* Prices may differ from that shown
My obsession with Moleskine products means I'm always on the lookout for their products and if there's a Moleskine option available, I'll probably have bought it. Last year I bought their extra small format page-a-day diary in bright pink. It looked great but proved to be a rather hard diary to actually live with. I disliked how thick it was, found it quite hard to navigate due to the page per day format and at the end of the year there were a lot of blank pages that made it feel like a bit of a waste. This year I decided to try out two new formats of the Moleskine diary - the first was the concertina pull-out 'planner' and the second is this product which is listed as the 'Moleskine 2012 Red Pocket Weekly Notebook 12 Month Hard'.
I've been using the diary for over 4 months now so it makes more sense to review it now perhaps than when it was 'fresh'. 4 months on I couldn't even tell you where the planner diary has gone - it proved to be a nuisance to use and was soon abandoned but this one is doing brilliantly. It's also perhaps relevant given that the 18 month diaries of the same kind are already in the shops - so if you want a diary like this you can get one that starts in July and runs to the end of 2013. If you prefer a larger format than the pocket version, other sizes are also available. The price on Amazon today is around £9.40 for both the hard and soft cover formats and larger formats are also available.
~What's in a Name?~
Moleskine 2012 Red Pocket Weekly Notebook 12 Month Hard is a pretty descriptive name for a product - those folks at Moleskine don't go in for flashy names, they just tell you exactly what it is.

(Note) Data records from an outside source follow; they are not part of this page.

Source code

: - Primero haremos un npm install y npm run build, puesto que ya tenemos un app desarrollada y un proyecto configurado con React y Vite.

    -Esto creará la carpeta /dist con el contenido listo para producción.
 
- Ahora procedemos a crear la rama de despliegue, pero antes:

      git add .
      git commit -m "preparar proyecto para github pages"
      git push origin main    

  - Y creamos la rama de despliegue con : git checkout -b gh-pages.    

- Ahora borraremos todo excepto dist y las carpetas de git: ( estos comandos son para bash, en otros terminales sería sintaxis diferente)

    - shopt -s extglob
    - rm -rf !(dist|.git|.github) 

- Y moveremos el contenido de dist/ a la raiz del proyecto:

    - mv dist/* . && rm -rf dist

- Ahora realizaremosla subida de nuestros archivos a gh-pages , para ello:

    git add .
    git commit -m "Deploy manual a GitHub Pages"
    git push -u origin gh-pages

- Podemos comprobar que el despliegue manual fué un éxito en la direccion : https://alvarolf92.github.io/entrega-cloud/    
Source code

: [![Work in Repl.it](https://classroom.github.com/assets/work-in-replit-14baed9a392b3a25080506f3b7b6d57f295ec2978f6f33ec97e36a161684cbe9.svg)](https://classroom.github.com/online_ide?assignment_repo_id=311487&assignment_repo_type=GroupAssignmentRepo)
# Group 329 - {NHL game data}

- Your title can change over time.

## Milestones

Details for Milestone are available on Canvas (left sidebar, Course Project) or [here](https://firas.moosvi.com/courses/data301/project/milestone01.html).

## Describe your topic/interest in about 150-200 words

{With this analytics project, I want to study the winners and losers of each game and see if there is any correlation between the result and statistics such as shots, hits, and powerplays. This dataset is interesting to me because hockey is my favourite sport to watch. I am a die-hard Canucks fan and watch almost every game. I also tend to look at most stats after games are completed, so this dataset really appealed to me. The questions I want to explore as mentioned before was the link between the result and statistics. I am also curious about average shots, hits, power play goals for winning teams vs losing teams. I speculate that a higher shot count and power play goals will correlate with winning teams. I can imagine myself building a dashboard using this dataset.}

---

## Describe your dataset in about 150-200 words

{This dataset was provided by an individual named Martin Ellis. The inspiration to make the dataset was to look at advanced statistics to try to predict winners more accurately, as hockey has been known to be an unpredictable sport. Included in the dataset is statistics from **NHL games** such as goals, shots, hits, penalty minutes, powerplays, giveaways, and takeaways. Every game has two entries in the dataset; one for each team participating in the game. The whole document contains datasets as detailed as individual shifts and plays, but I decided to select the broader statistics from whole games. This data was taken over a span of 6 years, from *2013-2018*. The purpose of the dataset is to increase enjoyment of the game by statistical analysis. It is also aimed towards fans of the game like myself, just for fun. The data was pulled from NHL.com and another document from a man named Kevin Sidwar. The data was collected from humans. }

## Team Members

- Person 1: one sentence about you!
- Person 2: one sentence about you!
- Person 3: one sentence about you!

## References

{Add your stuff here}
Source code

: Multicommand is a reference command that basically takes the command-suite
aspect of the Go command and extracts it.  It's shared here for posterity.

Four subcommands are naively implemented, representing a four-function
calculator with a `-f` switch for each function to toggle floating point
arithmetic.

It's a 12 month diary for 2012 - they have 18 month versions for those who like a longer period in their pocket - but 12 months is much more standard and it's enough for me. If I bought one with 18 months I'd be high and dry when it came time to replace it. It's red - they do them in just red and black as far as I know which is a little annoying since it looks almost exactly the same as the Moleskine notebook I'm currently using for my travel notes. Sooner or later it's inevitable I'll get them muddled up - in fact I can only tell them apart because the ribbon marker in the notebook is frayed. 'Pocket' means it's in their most popular small size of 5.5 by 3.5 inches (or 14 by 9 cm) which does of course fit neatly in many pockets. It's currently 1 cm thick - I say 'currently' because I don't doubt that as the year goes on it may get slightly thicker when it's had a bit of abuse. 'Hard' means it's a hard cover - but I don't doubt you'd worked that out. I do quite like their softer products but a diary has to get you through the year so it's better to go with a hard cover and the quality of the materials means that at the end of the year (if other notebooks are anything to go by) it's going to look as good as it does now.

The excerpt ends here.